Tidak ada yang rahasia dalam sepak bola. Sebuah pernyataan yang tentunya menimbulkan argumentasi.
Meski susunan pemain bahkan formasi tim termaktub di lembar daftar susunan pemain sebelum pertandingan, tentu kita tak akan mutlak tahu strategi apa yang sebenarnya sudah disiapkan kedua pelatih.
Ketika dua pemain berhadapan, pemain bertahan tidak tahu pasti apa yang akan dilakukan pemain yang dihadapinya.
Dia hanya bisa menebak.
Kita tidak akan pernah tahu apakah Diego Maradona memang berniat memasukkan bola dengan tangan ke gawang atau aksi tersebut memang tereksekusi tanpa kesengajaan.
Yang kita tahu gol tersebut bernilai penting dalam sejarah sepak bola Argentina.
Maestro sekelas Zinedine Zidane pun lepas kendali menanduk Marco Materazzi di partai puncak Piala Dunia dengan alasan yang mungkin akan jadi rahasia sepanjang masa.
Di lapangan sepak bola apa yang direncanakan, diinstruksikan, dan dieksekusi dalam sebuah pertandingan tetaplah sebuah rahasia yang disimpan sang empunya gagasan, baik itu pelatih maupun pemain.

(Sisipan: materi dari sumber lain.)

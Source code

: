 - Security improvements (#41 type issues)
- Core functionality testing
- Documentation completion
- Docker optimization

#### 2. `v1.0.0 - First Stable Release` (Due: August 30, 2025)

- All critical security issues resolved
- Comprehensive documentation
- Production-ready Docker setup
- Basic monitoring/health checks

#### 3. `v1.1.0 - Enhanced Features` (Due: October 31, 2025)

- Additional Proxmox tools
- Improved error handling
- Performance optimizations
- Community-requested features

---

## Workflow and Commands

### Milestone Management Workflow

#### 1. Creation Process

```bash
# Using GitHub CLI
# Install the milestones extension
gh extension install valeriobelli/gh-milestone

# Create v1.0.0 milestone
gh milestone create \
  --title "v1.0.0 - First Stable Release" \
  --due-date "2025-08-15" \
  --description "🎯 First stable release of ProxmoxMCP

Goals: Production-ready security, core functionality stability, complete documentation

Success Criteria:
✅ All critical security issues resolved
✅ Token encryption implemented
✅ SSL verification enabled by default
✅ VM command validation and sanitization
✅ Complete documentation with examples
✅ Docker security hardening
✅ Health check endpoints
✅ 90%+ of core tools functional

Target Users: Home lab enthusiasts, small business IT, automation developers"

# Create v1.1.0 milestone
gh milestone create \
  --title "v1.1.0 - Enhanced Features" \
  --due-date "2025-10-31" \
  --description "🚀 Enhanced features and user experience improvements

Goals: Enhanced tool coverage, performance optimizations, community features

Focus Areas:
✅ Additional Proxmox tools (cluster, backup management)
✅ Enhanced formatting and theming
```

Namun, setidaknya dalam dua hari kegiatan “Football Analytics and Performance Summit” di Amsterdam pada 7-8 September 2017, tidak ada yang rahasia terkait dengan aspek analisis performa sepak bola.

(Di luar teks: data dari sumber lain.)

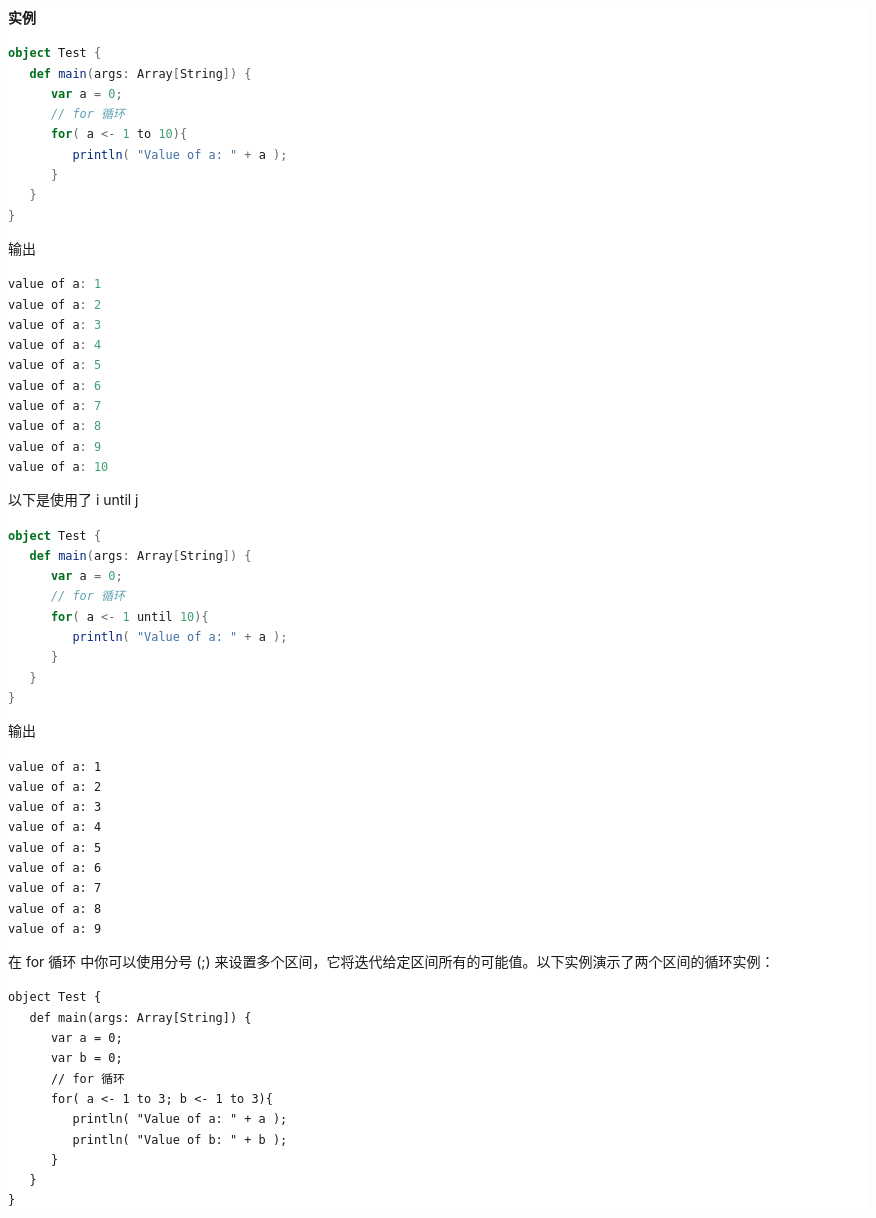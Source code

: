 **实例**

```scala
object Test {
   def main(args: Array[String]) {
      var a = 0;
      // for 循环
      for( a <- 1 to 10){
         println( "Value of a: " + a );
      }
   }
}
```
输出
```scala
value of a: 1
value of a: 2
value of a: 3
value of a: 4
value of a: 5
value of a: 6
value of a: 7
value of a: 8
value of a: 9
value of a: 10
```
以下是使用了 i until j 
```scala
object Test {
   def main(args: Array[String]) {
      var a = 0;
      // for 循环
      for( a <- 1 until 10){
         println( "Value of a: " + a );
      }
   }
}
```
输出
```
value of a: 1
value of a: 2
value of a: 3
value of a: 4
value of a: 5
value of a: 6
value of a: 7
value of a: 8
value of a: 9
```
在 for 循环 中你可以使用分号 (;) 来设置多个区间，它将迭代给定区间所有的可能值。以下实例演示了两个区间的循环实例：
```
object Test {
   def main(args: Array[String]) {
      var a = 0;
      var b = 0;
      // for 循环
      for( a <- 1 to 3; b <- 1 to 3){
         println( "Value of a: " + a );
         println( "Value of b: " + b );
      }
   }
}
```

Sekitar 80 peserta mancanegara datang dari berbagai ekspertis baik peneliti, pelatih, dan perangkat tim lain, serta praktisi industri data dan analisa sepak bola.
Para peserta menjadi spesial karena ada adalah pelatih yang melakukan penelitian dari hasil temuannya di lapangan.
Ada pula peneliti yang berhasil mengaplikasikan risetnya di klub profesional dan berbuah prestasi.
Mereka menginspirasi dengan berbagi pengalaman yang mereka punya.
Kemunculan analisis performa memang berawal dari berkembangnya ilmu sains olah raga. Namun, tanpa aplikasi nyata hipotesa dan angka hanyalah barang mentah.
Di salah satu sesi, Christopher Carling membuka rahasia kesuksesan Lille di musim 2010-2011.
Kala itu, ia menjabat sebagai Kepala Departemen Sains Olahraga di klub yang saat itu diperkuat Eden Hazard.
Apa yang menjadi faktor utama penuntasan dahaga gelar liga Lille selama 56 tahun?
Data teknikal aksi pemain dan tim tidak menunjukkan bahwa mereka merupakan yang terbaik pada musim itu. Begitu pun data daya jelajah yang bisa mewakili etos kerja tim.
Namun, ternyata pada musim tersebut Lille menjadi tim dengan tingkat cedera paling sedikit, sehingga tingkat ketersediaan pemain utama lebih tinggi dibanding tim lain.
Konsekuensinya utilisasi skuat pun menjadi lebih sedikit.
Utilisasi di sini adalah persentase pemain yang diturunkan dari total skuat yang didaftarkan.
Artinya, hampir di setiap pertandingan tim ini mampu menurunkan kombinasi pemain terbaiknya.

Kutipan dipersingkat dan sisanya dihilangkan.